Czteroletni chłopiec sam wsiadł do gdańskiego autobusu. Kierowca upewnił się, że żaden z pasażerów nie jest opiekunem dziecka i zawiadomił policję.
Do zdarzenia doszło w niedzielę 7 maja około godz. 19. Do autobusu linii 130 na przystanku "Wagnera" na gdańskim Suchaninie wsiadło kilku pasażerów, a wśród nich mały chłopiec, który zajął miejsce przy oknie.

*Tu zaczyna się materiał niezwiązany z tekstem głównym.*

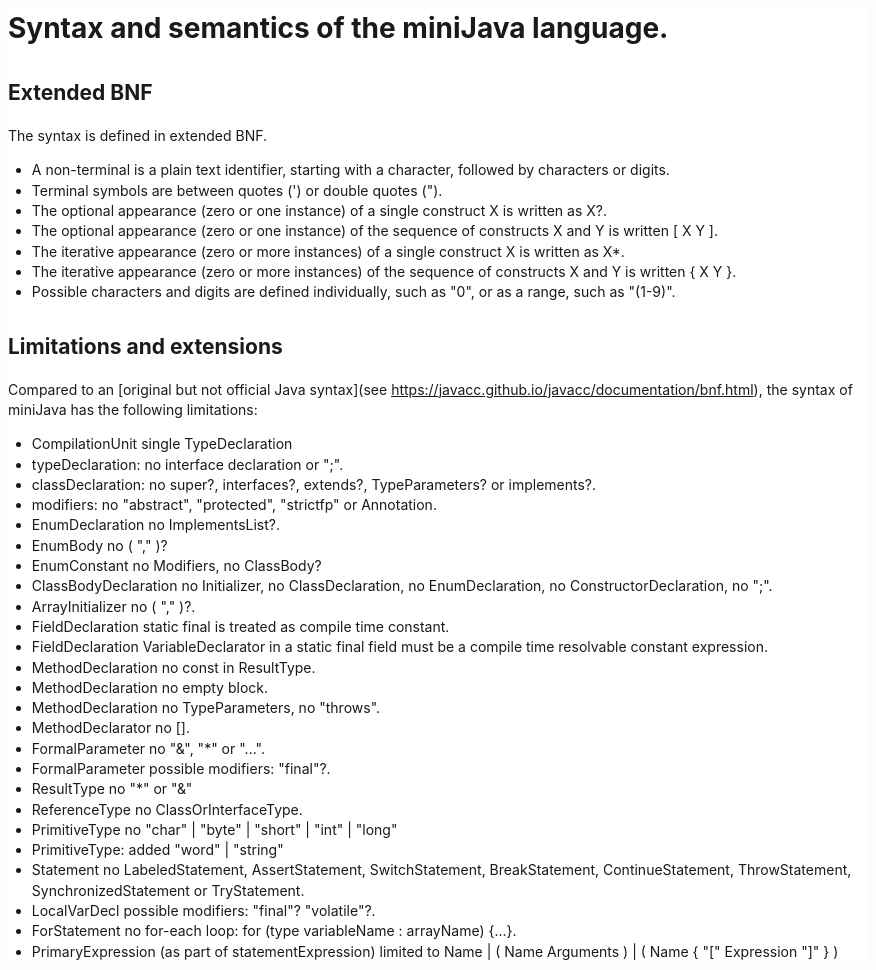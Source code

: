 # Syntax and semantics of the miniJava language.

## Extended BNF
The syntax is defined in extended BNF.
- A non-terminal is a plain text identifier, starting with a character, followed by characters or digits.
- Terminal symbols are between quotes (') or double quotes (").
- The optional appearance (zero or one instance) of a single construct X is written as X?.
- The optional appearance (zero or one instance) of the sequence of constructs X and Y is written [ X Y ].
- The iterative appearance (zero or more instances) of a single construct X is written as X*.
- The iterative appearance (zero or more instances) of the sequence of constructs X and Y is written { X Y }.
- Possible characters and digits are defined individually, such as "0", or as a range, such as "(1-9)".

## Limitations and extensions
Compared to an [original but not official Java syntax](see https://javacc.github.io/javacc/documentation/bnf.html),
the syntax of miniJava has the following limitations:
- CompilationUnit       single TypeDeclaration
- typeDeclaration:      no interface declaration or ";".
- classDeclaration:     no super?, interfaces?, extends?, TypeParameters? or implements?.
- modifiers:            no "abstract", "protected", "strictfp" or Annotation.
- EnumDeclaration       no ImplementsList?.
- EnumBody              no ( "," )?
- EnumConstant          no Modifiers, no ClassBody?
- ClassBodyDeclaration  no Initializer, no ClassDeclaration, no EnumDeclaration, no ConstructorDeclaration, no ";".
- ArrayInitializer      no ( "," )?.
- FieldDeclaration      static final is treated as compile time constant.
- FieldDeclaration      VariableDeclarator in a static final field must be a compile time resolvable constant expression.
- MethodDeclaration     no const in ResultType.
- MethodDeclaration     no empty block.
- MethodDeclaration     no TypeParameters, no "throws".
- MethodDeclarator      no [].
- FormalParameter       no "&", "*" or "...". 
- FormalParameter       possible modifiers: "final"?.
- ResultType            no "*" or "&"
- ReferenceType         no ClassOrInterfaceType.
- PrimitiveType         no "char" | "byte" | "short" | "int" | "long"
- PrimitiveType:        added "word" | "string"
- Statement             no LabeledStatement, AssertStatement, SwitchStatement, BreakStatement, ContinueStatement, ThrowStatement, SynchronizedStatement or TryStatement.
- LocalVarDecl					possible modifiers: "final"? "volatile"?.
- ForStatement          no for-each loop: for (type variableName : arrayName) {...}.
- PrimaryExpression     (as part of statementExpression) limited to Name | ( Name Arguments ) | ( Name { "[" Expression "]" } )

Kierowca zwrócił uwagę na dziecko i gdy upewnił się, że żaden z pasażerów nie jest opiekunem chłopca, zawiadomił policję, podając lokalizację, w której miał oczekiwać na przybycie służb. Do czasu przyjazdu patrolu zaopiekował się chłopcem. Jak się okazało, już wcześniej policjanci odebrali zgłoszenie, że w tej okolicy przebywa dziecko bez opieki.
Zgłoszone zaginięcie
- Gdy mundurowi byli już na miejscu i zajęli się chłopcem, oficer dyżurny przekazał im informację o tym, że właśnie zgłoszono zaginięcie dziecka - poinformował rzecznik gdańskiej policji asp. szt. Mariusz Chrzanowski.
Interwencja mundurowych zakończyła się dla matki mandatem karnym za brak opieki oraz dopuszczenie do przebywania małoletniego w okolicznościach niebezpiecznych.
- O sprawie policjanci poinformowali też sąd rodzinny - dodał asp. szt. Chrzanowski.